The new government is now getting into the swing of things, having ordered NSEL’s merger with FTIL to speed up the former’s recovery. The government can take a leaf or two on how FMC acted with the FTIL group.
But first, here’s the backdrop in which the merger proposal came about. Last August, the government had given FMC the additional role of supervising the settlement of outstanding contracts on the NSEL, which amounted to about ₹ 5,600 crore. FMC found that NSEL hemmed and hawed while pursuing the firms who had defaulted on payments. Investors who are owed money point out that while FTIL has engaged many top lawyers to defend its promoter, Jignesh Shah, the legal effort in recovering dues from defaulting firms is negligible. FMC chairman Ramesh Abhishek told The Economic Times that while NSEL should be aggressively pursuing cheque-bouncing and other cases against defaulters, it has little capacity to do so.
“So, we felt that since this company has virtually no capacity to fight cases and pursue the legal process of recovery, the holding company (FTIL) should step in," Abhishek said in the interview. “NSEL has been asking FTIL for funds, we were told in meetings, but they were not getting much help."

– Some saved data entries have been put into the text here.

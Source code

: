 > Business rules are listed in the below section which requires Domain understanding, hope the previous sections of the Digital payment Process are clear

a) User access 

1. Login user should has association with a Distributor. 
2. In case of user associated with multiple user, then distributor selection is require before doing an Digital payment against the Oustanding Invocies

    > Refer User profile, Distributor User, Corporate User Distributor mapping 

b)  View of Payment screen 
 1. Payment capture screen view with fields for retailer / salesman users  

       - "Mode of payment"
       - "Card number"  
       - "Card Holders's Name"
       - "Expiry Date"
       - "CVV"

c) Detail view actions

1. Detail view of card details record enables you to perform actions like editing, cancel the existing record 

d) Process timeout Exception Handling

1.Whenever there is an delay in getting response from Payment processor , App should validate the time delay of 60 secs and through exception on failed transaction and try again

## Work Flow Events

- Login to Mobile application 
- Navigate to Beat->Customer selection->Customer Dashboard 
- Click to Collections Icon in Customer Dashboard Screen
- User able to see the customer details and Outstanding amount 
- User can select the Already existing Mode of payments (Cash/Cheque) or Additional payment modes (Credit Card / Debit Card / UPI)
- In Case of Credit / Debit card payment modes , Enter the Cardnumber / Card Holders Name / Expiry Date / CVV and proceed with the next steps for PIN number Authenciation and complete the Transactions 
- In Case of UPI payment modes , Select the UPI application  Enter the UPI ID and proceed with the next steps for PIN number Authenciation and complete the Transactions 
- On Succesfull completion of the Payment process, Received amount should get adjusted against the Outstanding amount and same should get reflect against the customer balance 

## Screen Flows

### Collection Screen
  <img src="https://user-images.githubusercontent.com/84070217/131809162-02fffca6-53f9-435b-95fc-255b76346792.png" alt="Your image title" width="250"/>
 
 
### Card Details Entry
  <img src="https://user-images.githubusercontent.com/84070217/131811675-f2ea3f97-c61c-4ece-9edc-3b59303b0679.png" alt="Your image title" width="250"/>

FMC, hence, proposed the merger of NSEL with FTIL in mid-August. The expectation, at least based on what’s stated in the government’s draft order to merge the two companies, is that with the resources of FTIL at its disposal, the recovery process will gain steam. Having said that, no one really expects FTIL to earnestly pursue defaulters. That’s where FMC’s other suggestion to the government comes in: that FTIL’s board should be superseded.
In fact, this proposal was made by a working group set up by the government last year, on the grounds that FTIL, being a provider of technology solutions in the sensitive financial markets space, should be run by a new set of professionals.
If both these measures are taken—FTIL is run by a new management and is merged with NSEL—one can expect a far greater resolve in the chasing of defaulting firms. Besides, if the courts rule that NSEL must act as the counter party to all outstanding transactions, then the amount owed to investors will end up being a liability on the books of FTIL. Naturally, investors who lost money on the NSEL platform are enthused about these proposals.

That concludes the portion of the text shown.